Thanksgiving Trivia Questions and Answers
Built by the people behind America's biggest trivia-night directory, these 60+ Thanksgiving trivia questions run from kid-friendly warm-ups to genuinely hard turkey-day deep cuts. Every medium and hard question gives you a foothold — a clue in the setup and a guessable answer, never a flat you-know-it-or-you-don't. From the 1621 harvest feast and the food on your table to the Macy's parade and the Detroit Lions, tap any question to reveal the answer, then find a real trivia night near you.
Round 1: Kids
1 Question: What bird is the traditional centerpiece of Thanksgiving dinner?
Answer: Turkey
2 Question: In the United States, Thanksgiving is celebrated in which month?
Answer: November
3 Question: US Thanksgiving always falls on which day of the week?
Answer: Thursday
4 Question: What was the name of the ship that carried the Pilgrims to America in 1620?
Answer: The Mayflower
5 Question: What sound does a turkey make?
Answer: Gobble
6 Question: What red berry becomes the classic sauce served with turkey?
Answer: Cranberry
7 Question: What orange pie is the classic Thanksgiving dessert?
Answer: Pumpkin pie
8 Question: Two people pull apart what Y-shaped turkey bone while making a wish?
Answer: The wishbone
9 Question: Which New York department store throws the famous Thanksgiving Day parade?
Answer: Macy's
10 Question: What sport do millions of Americans watch all afternoon on Thanksgiving?
Answer: Football
Round 2: Easy
1 Question: The Pilgrims' colony — and the rock they supposedly landed at — share what name?
Answer: Plymouth
2 Question: What savory bread-cube dish is cooked inside or alongside the turkey?

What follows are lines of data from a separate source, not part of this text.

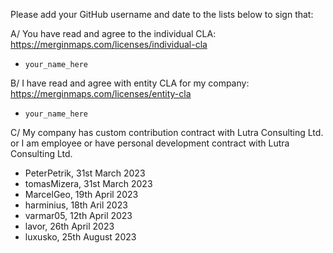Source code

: Please add your GitHub username and date to the lists below to sign that:
 
A/ You have read and agree to the individual CLA: https://merginmaps.com/licenses/individual-cla

* `your_name_here`

B/ I have read and agree with entity CLA for my company: https://merginmaps.com/licenses/entity-cla

* `your_name_here`

C/ My company has custom contribution contract with Lutra Consulting Ltd. or I am employee or have personal development contract with Lutra Consulting Ltd.

* PeterPetrik, 31st March 2023
* tomasMizera, 31st March 2023
* MarcelGeo, 19th April 2023
* harminius, 18th Aril 2023
* varmar05, 12th April 2023
* lavor, 26th April 2023
* luxusko, 25th August 2023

Answer: Stuffing (or dressing)
3 Question: The shopping frenzy the day after Thanksgiving is known as what?
Answer: Black Friday
4 Question: A 'cornucopia,' the classic harvest centerpiece, is also called the horn of what?
Answer: Plenty
5 Question: An adult male turkey is called a what?
Answer: A tom
6 Question: Which neighbor to the north celebrates its own Thanksgiving — in October?
Answer: Canada
7 Question: In 'A Charlie Brown Thanksgiving,' who cooks the dinner of toast, popcorn, pretzels, and jelly beans?
Answer: Snoopy
8 Question: What Native American people shared the 1621 harvest feast with the Pilgrims?
Answer: The Wampanoag
9 Question: What vegetable gets mashed with butter as the standard turkey side?
Answer: Potatoes
10 Question: True or false: turkey's tryptophan is why you're sleepy after dinner.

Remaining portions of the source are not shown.